Why? Adobe has made creating shapes very simple, somewhat like opening a template of a design. To make image creation even easier, Adobe invented something called vector masks. Vector masks are pre-designed shapesthey act as tiny portals to layers underneath the layer upon which a vector mask resides, or they can appear as shapes against the background. You can change their color and add all sorts of wonderful effects to them. But...vector masksshapeswork only on layers, and that's why these two features are grouped into a single chapter.
Examining the Flexibility of Layers
Layers have been a Photoshop feature since version 3.0 (shortly after electricity was discovered). In passing years, Adobe has made the layers feature so powerful that today it almost overshadows Photoshop's most-used feature: the shipload of different ways you can select image areas.

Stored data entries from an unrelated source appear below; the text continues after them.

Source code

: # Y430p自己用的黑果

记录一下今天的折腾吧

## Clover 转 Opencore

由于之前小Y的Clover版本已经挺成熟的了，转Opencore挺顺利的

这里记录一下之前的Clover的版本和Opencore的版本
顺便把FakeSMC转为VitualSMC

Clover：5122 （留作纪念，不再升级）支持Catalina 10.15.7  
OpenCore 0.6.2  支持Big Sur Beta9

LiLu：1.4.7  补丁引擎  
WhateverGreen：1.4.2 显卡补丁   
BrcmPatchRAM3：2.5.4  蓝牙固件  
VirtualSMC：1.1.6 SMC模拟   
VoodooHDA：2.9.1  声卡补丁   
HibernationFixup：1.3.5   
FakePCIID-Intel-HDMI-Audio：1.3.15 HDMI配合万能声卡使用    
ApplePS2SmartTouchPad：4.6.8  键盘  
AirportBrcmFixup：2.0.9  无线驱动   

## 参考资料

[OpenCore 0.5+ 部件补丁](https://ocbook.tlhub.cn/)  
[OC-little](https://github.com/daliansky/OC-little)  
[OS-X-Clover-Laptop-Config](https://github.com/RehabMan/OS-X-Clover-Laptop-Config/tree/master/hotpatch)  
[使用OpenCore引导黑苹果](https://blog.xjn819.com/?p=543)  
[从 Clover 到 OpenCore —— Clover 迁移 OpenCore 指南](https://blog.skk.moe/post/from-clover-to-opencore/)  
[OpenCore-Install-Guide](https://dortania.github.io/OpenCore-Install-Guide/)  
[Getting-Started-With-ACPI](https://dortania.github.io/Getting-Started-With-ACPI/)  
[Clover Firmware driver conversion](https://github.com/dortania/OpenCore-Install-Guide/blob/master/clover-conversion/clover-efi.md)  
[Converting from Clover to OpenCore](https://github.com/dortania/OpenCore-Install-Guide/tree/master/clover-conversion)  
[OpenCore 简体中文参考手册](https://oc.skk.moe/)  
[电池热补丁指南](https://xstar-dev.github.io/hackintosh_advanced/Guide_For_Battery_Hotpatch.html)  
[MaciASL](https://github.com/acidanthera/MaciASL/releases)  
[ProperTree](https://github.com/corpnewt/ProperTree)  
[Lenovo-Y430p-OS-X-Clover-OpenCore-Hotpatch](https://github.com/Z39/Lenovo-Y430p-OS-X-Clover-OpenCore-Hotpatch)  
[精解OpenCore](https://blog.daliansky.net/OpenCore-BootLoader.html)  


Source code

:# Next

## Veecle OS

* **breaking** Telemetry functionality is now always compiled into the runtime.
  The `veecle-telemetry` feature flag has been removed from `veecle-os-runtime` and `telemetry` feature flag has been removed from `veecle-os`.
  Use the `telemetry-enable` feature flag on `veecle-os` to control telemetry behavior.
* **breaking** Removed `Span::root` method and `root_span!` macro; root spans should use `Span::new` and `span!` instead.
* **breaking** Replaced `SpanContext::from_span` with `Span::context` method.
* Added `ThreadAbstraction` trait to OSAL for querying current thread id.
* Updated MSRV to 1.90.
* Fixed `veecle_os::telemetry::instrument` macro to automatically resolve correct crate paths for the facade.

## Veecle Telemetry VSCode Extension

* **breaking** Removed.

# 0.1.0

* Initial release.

In the sections that follow, you become familiar with Layer modes, layer locking, layer linking, clipping groups, clipping paths, layer sets, layer ordering, layer deleting, and Layer effects. Is learning all this stuff necessary? Yes, most certainly so; once you make layers a part of your Photoshop knowledge, you will work at least twice as fast as the next (uneducated) guy or gal.
First, we felt you'd benefit most from a potpourri-style tutorial, where you learn exactly what you need to know about a number of different layer tools and features. You'll see how efficiently you can work to perform complicated image editing.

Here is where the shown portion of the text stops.